TASK OBJECTIVE :: All lines with the word "morgandbran" must be pulled from the entries below.

TASK DATA ::
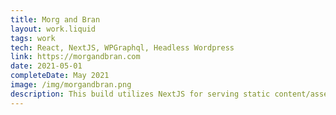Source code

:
 ```yaml
---
title: Morg and Bran  
layout: work.liquid
tags: work
tech: React, NextJS, WPGraphql, Headless Wordpress
link: https://morgandbran.com
date: 2021-05-01
completeDate: May 2021
image: /img/morgandbran.png
description: This build utilizes NextJS for serving static content/assets and file based routing amongst a plethora of other features. The content is being pulled from a Wordpress instance hosted on Flywheel and is integrated with NextJS via Apollo. I've dreamed of building a site like this since my first journeys into web development. 
---
```


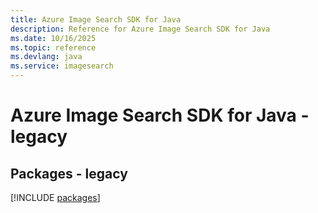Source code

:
 ```yaml
---
title: Azure Image Search SDK for Java
description: Reference for Azure Image Search SDK for Java
ms.date: 10/16/2025
ms.topic: reference
ms.devlang: java
ms.service: imagesearch
---
```

# Azure Image Search SDK for Java - legacy
## Packages - legacy
[!INCLUDE [packages](image-search-index.md)]
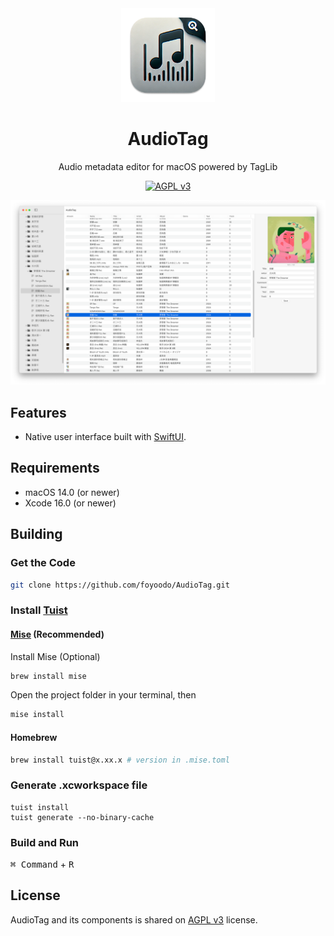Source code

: <div align="center">
  <img src="AudioTag/Resources/Assets.xcassets/AppIcon.appiconset/AppIcon_512x512@2x.png" width="150" height="150" alt="AudioTag logo">
  <h1>AudioTag</h1>
  <p>Audio metadata editor for macOS powered by TagLib<br /></p>

[![AGPL v3](https://shields.io/badge/License-AGPL%20v3-blue.svg)](https://www.gnu.org/licenses/agpl-3.0.en.html)

</div>

![Screenshot](assets/preview.png)

## Features

- Native user interface built with [SwiftUI](https://developer.apple.com/xcode/swiftui/).

## Requirements

- macOS 14.0 (or newer)
- Xcode 16.0 (or newer)

## Building

### Get the Code

```bash
git clone https://github.com/foyoodo/AudioTag.git
```

### Install [Tuist](https://github.com/tuist/tuist)

#### [Mise](https://github.com/jdx/mise) (Recommended)

Install Mise (Optional)

```bash
brew install mise
```

Open the project folder in your terminal, then

```bash
mise install
```

#### Homebrew

```bash
brew install tuist@x.xx.x # version in .mise.toml
```

### Generate .xcworkspace file

```bas
tuist install
tuist generate --no-binary-cache
```

### Build and Run

<kbd>⌘ Command</kbd> + <kbd>R</kbd>

## License

AudioTag and its components is shared on [AGPL v3](https://www.gnu.org/licenses/agpl-3.0.en.html) license.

EXERCISE OUTPUT ::
link: https://morgandbran.com
image: /img/morgandbran.png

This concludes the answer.